What does everyone think about this? Am i wrong for feeling this way?


----------



## marriedmanhere (Aug 2, 2012)

I would have said no..

What kind of guy lives at home with his g/f?


----------



## delirium (Apr 23, 2012)

I wouldn't have wanted him there either. I'm surprised your wife and step-daughter would invite him after all that drama he caused. If he cheats twice, he will do it again. 

No, you're not wrong. You're just worried about her and looking out for her best interests, and that makes you a good step-father.


----------



## Thound (Jan 20, 2013)

I say you let her know what one of your boundries were and you enforced it. You also did your SD a favor.
_Posted via Mobile Device_


----------



## cons (Aug 13, 2013)

cjl- it is not wrong to feel the way you do. I can imagine I would feel the same way.

The issue here is that your SD has chosen to forgive him to the point that they remained friends. So, how does your SD feel when you don't support her (regardless of whether you feel she's made a poor decision or not). You don't have to agree with her (and I would even tell her that you do not like that this boy treated her so horribly). 

You can fight to be right or you can take care of the relationship.


----------



## PBear (Nov 16, 2010)

The only people I see making a mistake right now is your wife and daughter. The ex BF made conscious decisions. 

C
_Posted via Mobile Device_


----------



## HeartInPieces (Sep 13, 2013)

My question is why would your wife want her daughter with someone who has cheated on her more than once. :scratchhead:


----------



## richie33 (Jul 20, 2012)

Your wife is sending a message that cheating is forgivable.
You absolutely did the right thing. You can totally support your step daughter but just not her choices.


----------



## honeysuckle (Feb 23, 2014)

delirium said:


> I wouldn't have wanted him there either. I'm surprised your wife and step-daughter would invite him after all that drama he caused. If he cheats twice, he will do it again.
> 
> No, you're not wrong. You're just worried about her and looking out for her best interests, and that makes you a good step-father.

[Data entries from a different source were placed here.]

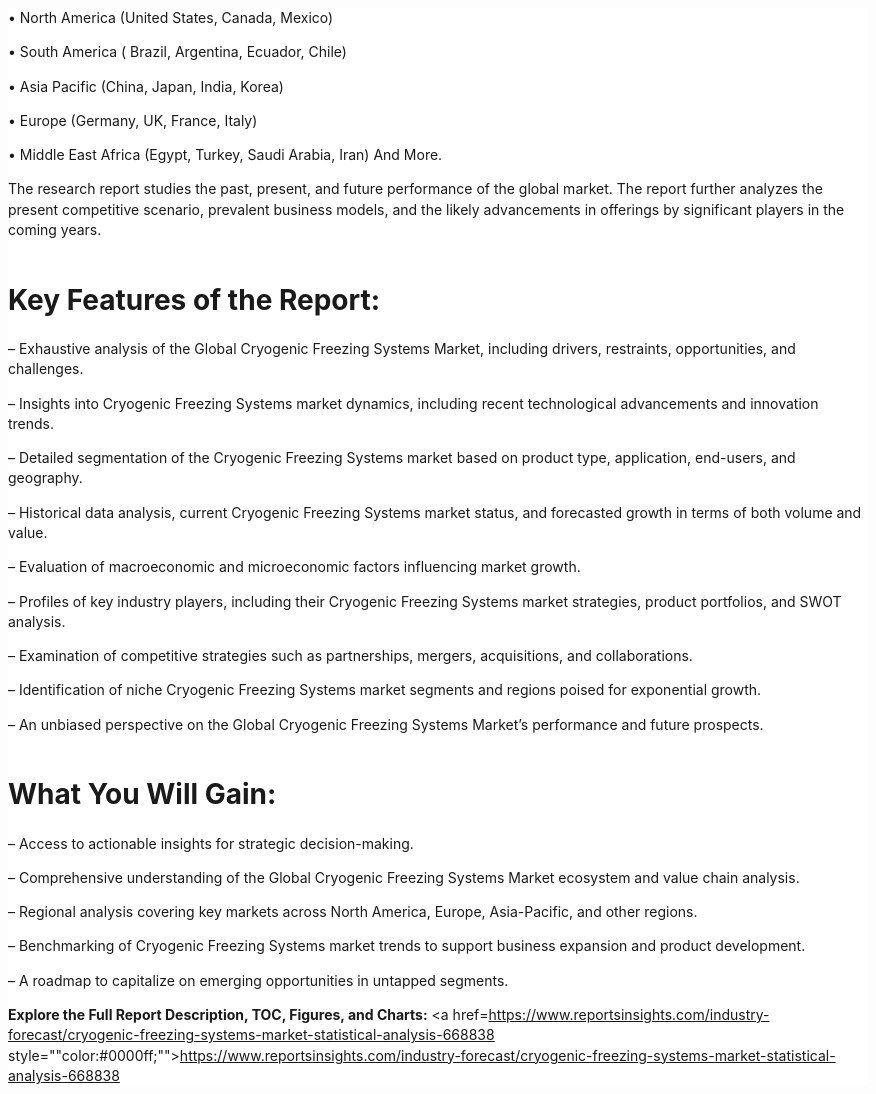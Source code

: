 • North America (United States, Canada, Mexico)

• South America ( Brazil, Argentina, Ecuador, Chile)

• Asia Pacific (China, Japan, India, Korea)

• Europe (Germany, UK, France, Italy)

• Middle East Africa (Egypt, Turkey, Saudi Arabia, Iran) And More.

The research report studies the past, present, and future performance of the global market. The report further analyzes the present competitive scenario, prevalent business models, and the likely advancements in offerings by significant players in the coming years.

# <strong>Key Features of the Report:</strong>

– Exhaustive analysis of the Global Cryogenic Freezing Systems Market, including drivers, restraints, opportunities, and challenges.

– Insights into Cryogenic Freezing Systems market dynamics, including recent technological advancements and innovation trends.

– Detailed segmentation of the Cryogenic Freezing Systems market based on product type, application, end-users, and geography.

– Historical data analysis, current Cryogenic Freezing Systems market status, and forecasted growth in terms of both volume and value.

– Evaluation of macroeconomic and microeconomic factors influencing market growth.

– Profiles of key industry players, including their Cryogenic Freezing Systems market strategies, product portfolios, and SWOT analysis.

– Examination of competitive strategies such as partnerships, mergers, acquisitions, and collaborations.

– Identification of niche Cryogenic Freezing Systems market segments and regions poised for exponential growth.

– An unbiased perspective on the Global Cryogenic Freezing Systems Market’s performance and future prospects.

# <strong>What You Will Gain:</strong>

– Access to actionable insights for strategic decision-making.

– Comprehensive understanding of the Global Cryogenic Freezing Systems Market ecosystem and value chain analysis.

– Regional analysis covering key markets across North America, Europe, Asia-Pacific, and other regions.

– Benchmarking of Cryogenic Freezing Systems market trends to support business expansion and product development.

– A roadmap to capitalize on emerging opportunities in untapped segments.

<strong>Explore the Full Report Description, TOC, Figures, and Charts:</strong>
<a href=https://www.reportsinsights.com/industry-forecast/cryogenic-freezing-systems-market-statistical-analysis-668838 style=""color:#0000ff;"">https://www.reportsinsights.com/industry-forecast/cryogenic-freezing-systems-market-statistical-analysis-668838</a>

It is your SD choice if she continues to see him,as a friend/boyfriend. That doesn't mean you have to endorse it by having him around your house. You can't tell her how to live her life,but you can let her know that you think it is a bad judgement call.


----------



## Wolf1974 (Feb 19, 2014)

I think you're right and your wife must be from another planet if she thinks everything should be forgiven. I think you did well


----------



## ScarletBegonias (Jun 26, 2012)

I'm wondering why SD beat the girl up instead of beating up the cheater?THEN continued being with the cheater until he did it again and is still friends with someone like that???

What kind of lessons is your wife teaching this kid anyway?? seriously. WOW.

I probably would have been waaaaay more dramatic with my response. "Uh,NO.I don't want that scum of the Earth POS brat at our house and I don't want him around SD either.If she can't respect herself enough to get rid of him completely that's on her but I don't have to sit and watch that sh*t unfold. No thanks."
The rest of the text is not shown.